Years ago either PSI or WoodCraft sold these blanks and called it CrazyWood.
I made several pens with it and this one is the last one.
The blanks were 3/4" x 3/4" x 5"
This one is made from all my leftover scraps of it segmented together.

I understand the fella that was making it passed away and it is no longer available.

I assume small pieces of wood were softened somehow and then placed into a press and some resin added. 
As you can see each piece is firmly up against the others and there is no voids in the wood at all.

Anyone know how these blanks were made as I would like to have some more of it.


----------



## KenV (Sep 5, 2010)

PSI was selling it in the recent past --  Great question -- looks to be random, but suspect it is easier than it looks


----------



## azamiryou (Sep 6, 2010)

Are some of the seams actually curved, or is that just how they appear from being on an angle?


----------



## Willee (Sep 6, 2010)

azamiryou said:


> Are some of the seams actually curved, or is that just how they appear from being on an angle?
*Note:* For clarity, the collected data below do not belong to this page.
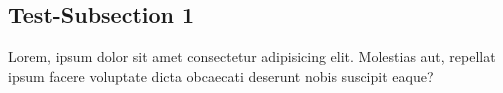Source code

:\subsection{Test-Subsection 1} \label{subsec:TestSubsection1}
    Lorem, ipsum dolor sit amet consectetur adipisicing elit. Molestias aut, repellat ipsum facere voluptate dicta obcaecati deserunt nobis suscipit eaque?

    
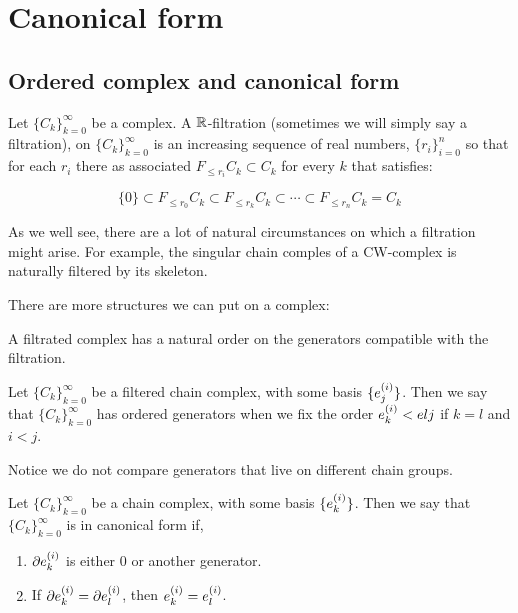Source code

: 
\chapter{Canonical form}



\section{Ordered complex and canonical form}


\begin{definition}
Let $\{C_k\}_{k=0}^{\infty}$ be a complex. 
A $\mathbb{R}$-filtration (sometimes we will simply say a filtration), on $\{C_k\}_{k=0}^{\infty}$ 
is an increasing sequence of real numbers, $\{r_i\}_{i=0}^n$
so that for each $r_i$ there as associated $F_{\leq r_i}C_k\subset C_k$ for every $k$
that satisfies:

$$
\{0\}\subset
F_{\leq r_0}C_k
\subset
F_{\leq r_k}C_k
\subset
\cdots
\subset
F_{\leq r_n}C_k
=
C_k
$$
\end{definition}

As we well see, there are a lot of natural circumstances on which a filtration might arise. For example, 
the singular chain comples of a CW-complex is naturally filtered by its skeleton.

There are more structures we can put on a complex:


\begin{remark}
A filtrated complex has a natural order on the generators compatible with the filtration.
\end{remark}

\begin{definition}

Let $\{C_k\}_{k=0}^{\infty}$ be a filtered chain complex, with some basis $\{e_{j}^{(i)}\}$.
Then we say that $\{C_k\}_{k=0}^{\infty}$ has ordered generators when we fix the order 
$e_{k}^{(i)}<e{l}{j}$ if  $k=l$ and $i<j$.

Notice we do not compare generators that live on different chain groups.
\end{definition}




\begin{definition}

Let $\{C_k\}_{k=0}^{\infty}$ be a chain complex, with some basis $\{e_{k}^{(i)}\}$.
Then we say that $\{C_k\}_{k=0}^{\infty}$ is in canonical form if,

\begin{enumerate}
\item $\partial e_{k}^{(i)}$
is either $0$ or another generator.

\item If $\partial e_{k}^{(i)}=\partial e_{l}^{(i)}$,
then $e_{k}^{(i)}= e_{l}^{(i)}$.
\end{enumerate}

\end{definition}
Yes, some were curved, others were at all angles.
This is nothing like the stacked segmented wood blocks that PSI calls Strata Wood.
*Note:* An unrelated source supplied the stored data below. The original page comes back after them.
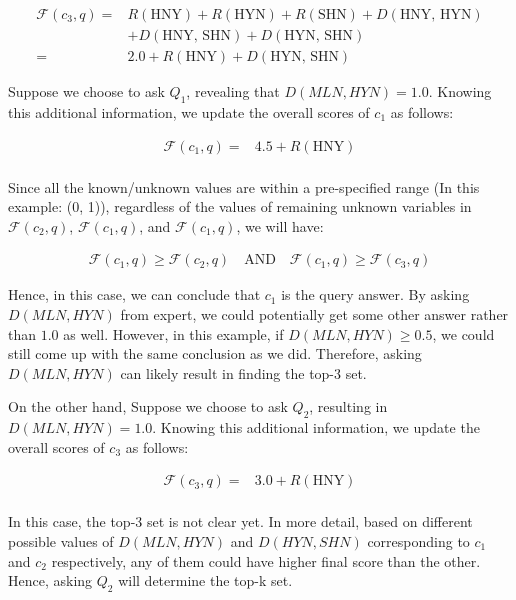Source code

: \begin{example}
\[
\begin{aligned}
    \mathcal{F}(c_3, q) = 
    & R(\text{HNY}) + R(\text{HYN}) + R(\text{SHN}) + D(\text{HNY, HYN}) \\
    & + D(\text{HNY, SHN}) + D(\text{HYN, SHN}) \\
    = & 2.0 + R(\text{HNY}) + D(\text{HYN, SHN}) 
\end{aligned}
\]



    
    Suppose we choose to ask \( Q_1 \), revealing that \(D(MLN, HYN) = 1.0 \). Knowing this additional information, we update the overall scores of \( c_1 \) as follows:
    
\[
\begin{aligned}
    \mathcal{F}(c_1, q) = 
     & 4.5 + R(\text{HNY}) \\
\end{aligned}
\]

    Since all the known/unknown values are within a pre-specified range (In this example: (0, 1)), regardless of the values of remaining unknown variables in $\mathcal{F}(c_2, q)$, $\mathcal{F}(c_1, q)$, and $\mathcal{F}(c_1, q)$, we will have:

    \[
\begin{aligned}
    \mathcal{F}(c_1, q) \geq \mathcal{F}(c_2, q) \quad \text{AND} \quad
    \mathcal{F}(c_1, q) \geq \mathcal{F}(c_3, q)
\end{aligned}
\]

    Hence, in this case, we can conclude that $c_1$ is the query answer. By asking \(D(MLN, HYN)\) from expert, we could potentially get some other answer rather than $1.0$ as well. However, in this example, if \(D(MLN, HYN) \geq 0.5 \), we could still come up with the same conclusion as we did. Therefore, asking \(D(MLN, HYN)\) can likely result in finding the top-3 set.  

    On the other hand, Suppose we choose to ask \( Q_2 \), resulting in \(D(MLN, HYN) = 1.0 \). Knowing this additional information, we update the overall scores of \( c_3 \) as follows:
    
    \[
    \begin{aligned}
        \mathcal{F}(c_3, q) = 
         & 3.0 + R(\text{HNY}) \\
    \end{aligned}
    \]

    In this case, the top-3 set is not clear yet. In more detail, based on different possible values of $D(MLN, HYN)$ and $D(HYN, SHN)$ corresponding to $c_1$ and $c_2$ respectively, any of them could have higher final score than the other. Hence, asking $Q_2$ will determine the top-k set. 


\end{example}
It is like wood scraps were tossed into some container then pressed together under pressure but I cant figure how the wood was softened to allow that. 
(if that is how it was done)
There were no voids in the block.


----------



## workinforwood (Sep 6, 2010)

Unlikely the wood was softened and pressed together.  It was cut that way then glued together in sheets and sanded to lets just say 3/8 thick and then 2 sheets are glued together for a 3/4 sheet which is then cut into blanks.  

How to do it theory....

makes a lot of sawdust no doubt.  Cut several strips of different widths and edge glue them all together.  Come back and re cut the panel several times on an angle and glue in some more strips.  Cut opposite angles in new panel and glue in more strips.  Build a curving jig from some hardboard and clamp it on, then use router to cut the curves out.  Mix and match several pieces in different order and glue back together.  In between each step will require sanding the panels, so you probably start at 3/4 thick and end up with 1/2-3/8 thick panels by the time you keep rebuilding it. Something like this theory is probably how it came to be.


----------



## reddwil (Sep 7, 2010)

I saw a cutting board at a store somewhere, can't remember now. But it was made like this. I'll ask my wife, she doesn't forget "ANYTHING".


----------



## Rfturner (Sep 13, 2010)

this design is simpler than it seems. It can easily be done with only straight cuts at angles. when it turns down it becomes curved. I have done similar effects with blanks I have made. That one has been glued in strips.

That pen looks great, it is very eye catching


----------